(Dataset excerpts)
◇ ◇ ◇ ◇

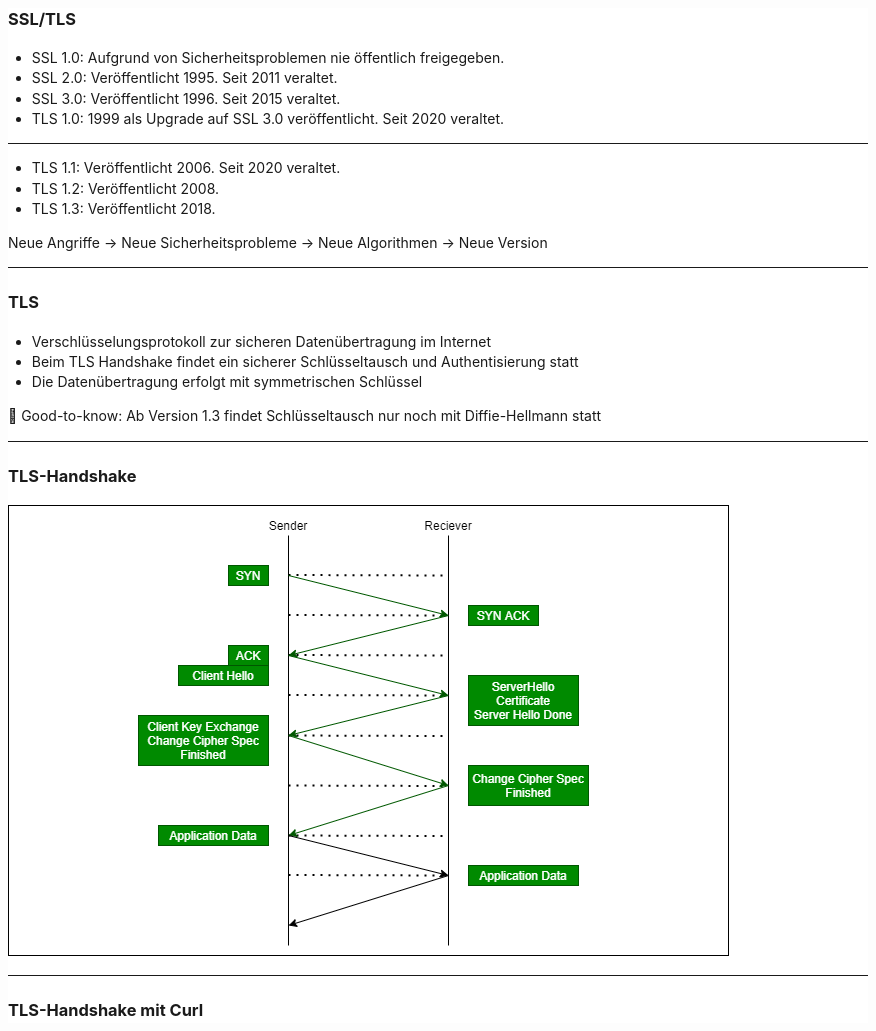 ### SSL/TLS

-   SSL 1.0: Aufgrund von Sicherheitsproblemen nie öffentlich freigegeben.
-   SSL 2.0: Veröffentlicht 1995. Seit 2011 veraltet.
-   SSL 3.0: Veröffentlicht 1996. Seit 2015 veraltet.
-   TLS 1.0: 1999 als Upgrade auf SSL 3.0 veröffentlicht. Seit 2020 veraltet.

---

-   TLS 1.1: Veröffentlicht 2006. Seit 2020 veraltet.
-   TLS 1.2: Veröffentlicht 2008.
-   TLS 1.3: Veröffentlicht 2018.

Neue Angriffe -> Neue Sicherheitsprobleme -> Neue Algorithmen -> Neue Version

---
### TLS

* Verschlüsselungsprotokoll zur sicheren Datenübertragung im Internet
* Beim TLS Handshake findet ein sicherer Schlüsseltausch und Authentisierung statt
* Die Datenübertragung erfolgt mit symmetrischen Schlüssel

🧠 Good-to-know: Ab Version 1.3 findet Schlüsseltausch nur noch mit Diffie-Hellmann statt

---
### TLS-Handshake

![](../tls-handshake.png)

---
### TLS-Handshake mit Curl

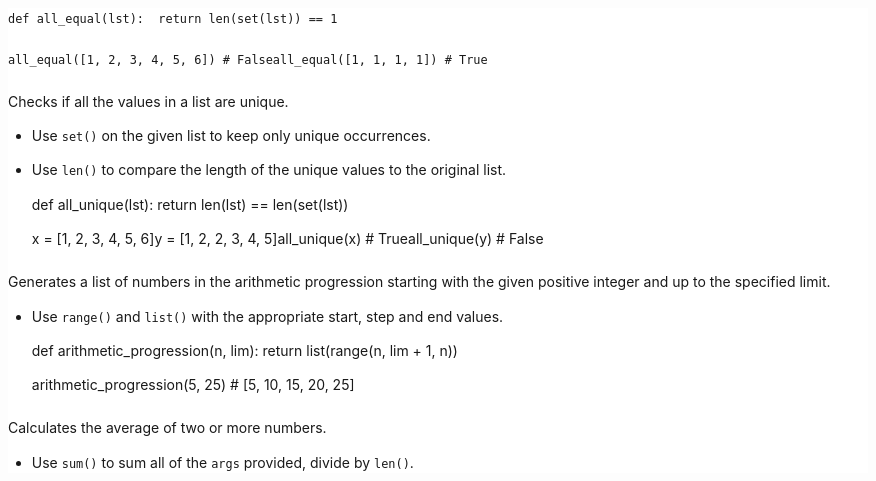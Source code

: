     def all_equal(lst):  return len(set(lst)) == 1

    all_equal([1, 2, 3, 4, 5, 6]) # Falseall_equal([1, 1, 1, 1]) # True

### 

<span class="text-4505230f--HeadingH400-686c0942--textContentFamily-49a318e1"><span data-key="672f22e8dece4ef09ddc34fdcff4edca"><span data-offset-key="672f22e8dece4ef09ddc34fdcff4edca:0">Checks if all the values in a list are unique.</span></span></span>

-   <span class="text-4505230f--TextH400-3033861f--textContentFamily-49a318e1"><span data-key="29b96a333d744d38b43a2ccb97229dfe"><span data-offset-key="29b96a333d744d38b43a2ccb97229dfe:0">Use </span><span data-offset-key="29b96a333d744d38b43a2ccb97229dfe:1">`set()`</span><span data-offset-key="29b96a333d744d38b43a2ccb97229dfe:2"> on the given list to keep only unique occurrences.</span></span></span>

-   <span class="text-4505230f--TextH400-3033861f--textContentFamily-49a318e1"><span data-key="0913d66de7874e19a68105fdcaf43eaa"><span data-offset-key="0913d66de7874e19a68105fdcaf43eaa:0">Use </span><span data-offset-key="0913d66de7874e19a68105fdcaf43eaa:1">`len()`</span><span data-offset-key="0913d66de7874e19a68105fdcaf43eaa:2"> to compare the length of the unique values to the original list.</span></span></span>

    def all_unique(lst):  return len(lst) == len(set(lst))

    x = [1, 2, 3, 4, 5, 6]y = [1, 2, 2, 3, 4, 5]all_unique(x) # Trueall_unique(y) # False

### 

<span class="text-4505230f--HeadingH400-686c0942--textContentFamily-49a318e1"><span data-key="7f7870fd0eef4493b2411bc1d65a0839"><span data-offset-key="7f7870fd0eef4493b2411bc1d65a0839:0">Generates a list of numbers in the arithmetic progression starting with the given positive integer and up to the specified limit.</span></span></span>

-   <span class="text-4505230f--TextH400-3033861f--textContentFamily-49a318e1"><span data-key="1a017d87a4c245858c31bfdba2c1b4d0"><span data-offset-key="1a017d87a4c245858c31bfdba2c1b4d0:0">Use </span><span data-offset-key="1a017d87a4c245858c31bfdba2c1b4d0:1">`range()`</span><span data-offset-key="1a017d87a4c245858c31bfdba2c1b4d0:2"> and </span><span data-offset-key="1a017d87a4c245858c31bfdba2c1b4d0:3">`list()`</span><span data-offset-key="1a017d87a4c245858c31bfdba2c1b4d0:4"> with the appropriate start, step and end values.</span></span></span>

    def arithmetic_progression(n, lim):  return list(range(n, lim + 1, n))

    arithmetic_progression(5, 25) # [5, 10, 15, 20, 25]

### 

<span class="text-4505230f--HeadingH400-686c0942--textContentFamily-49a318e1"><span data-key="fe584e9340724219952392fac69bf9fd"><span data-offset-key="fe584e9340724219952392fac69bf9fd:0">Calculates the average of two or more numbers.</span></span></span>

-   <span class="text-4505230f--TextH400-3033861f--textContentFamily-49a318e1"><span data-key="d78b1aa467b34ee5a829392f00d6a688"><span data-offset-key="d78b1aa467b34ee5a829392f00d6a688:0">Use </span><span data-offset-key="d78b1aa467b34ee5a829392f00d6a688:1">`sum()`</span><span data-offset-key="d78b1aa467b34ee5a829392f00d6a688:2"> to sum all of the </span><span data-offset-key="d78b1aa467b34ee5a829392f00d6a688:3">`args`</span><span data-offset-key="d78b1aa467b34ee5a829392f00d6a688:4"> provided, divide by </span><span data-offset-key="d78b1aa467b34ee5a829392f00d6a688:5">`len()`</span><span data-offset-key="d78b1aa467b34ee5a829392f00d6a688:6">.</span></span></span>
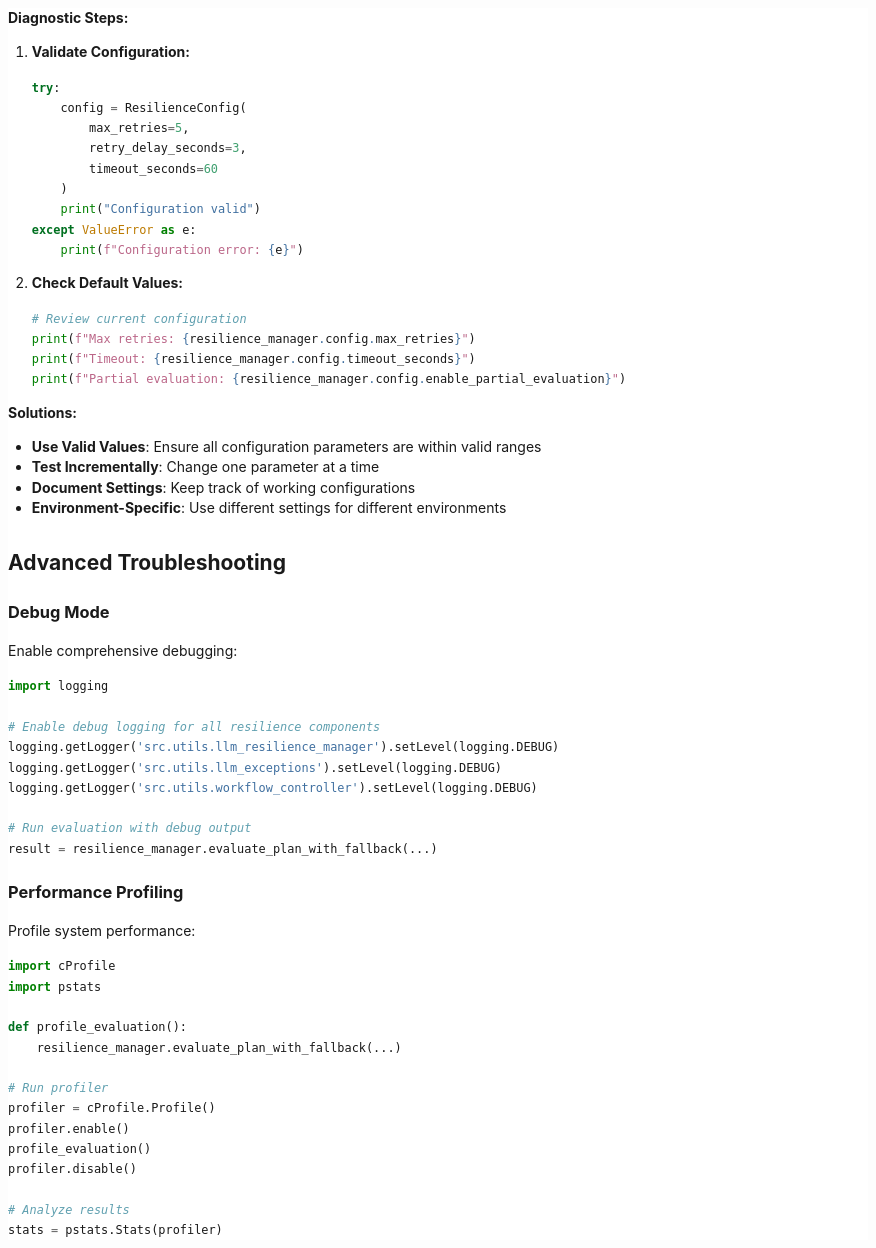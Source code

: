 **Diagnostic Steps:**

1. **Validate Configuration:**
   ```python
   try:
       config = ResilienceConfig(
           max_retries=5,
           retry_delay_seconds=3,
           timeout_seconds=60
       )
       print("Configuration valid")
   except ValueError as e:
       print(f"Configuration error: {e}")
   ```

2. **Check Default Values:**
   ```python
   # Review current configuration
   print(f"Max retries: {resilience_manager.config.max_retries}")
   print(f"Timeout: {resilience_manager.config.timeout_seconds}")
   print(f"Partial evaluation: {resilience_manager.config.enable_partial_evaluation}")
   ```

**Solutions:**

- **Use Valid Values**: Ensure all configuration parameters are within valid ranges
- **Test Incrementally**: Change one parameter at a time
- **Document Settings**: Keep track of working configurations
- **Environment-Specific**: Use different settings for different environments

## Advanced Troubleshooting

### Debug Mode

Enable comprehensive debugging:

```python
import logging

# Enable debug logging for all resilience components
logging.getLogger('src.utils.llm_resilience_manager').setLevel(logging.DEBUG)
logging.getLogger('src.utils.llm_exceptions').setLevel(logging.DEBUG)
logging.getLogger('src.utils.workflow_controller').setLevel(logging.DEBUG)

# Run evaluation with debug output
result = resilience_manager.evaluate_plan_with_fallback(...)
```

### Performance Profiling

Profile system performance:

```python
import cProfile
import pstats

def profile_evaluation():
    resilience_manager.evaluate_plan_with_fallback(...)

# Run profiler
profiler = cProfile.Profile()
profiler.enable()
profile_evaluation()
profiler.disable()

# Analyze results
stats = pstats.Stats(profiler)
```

◇ ◇ ◇ ◇

WHAT YOU WILL DO :: Where the string "statt" appears in a line of the entries above, return that line.

RESULT OF THIS EXERCISE ::
* Beim TLS Handshake findet ein sicherer Schlüsseltausch und Authentisierung statt
🧠 Good-to-know: Ab Version 1.3 findet Schlüsseltausch nur noch mit Diffie-Hellmann statt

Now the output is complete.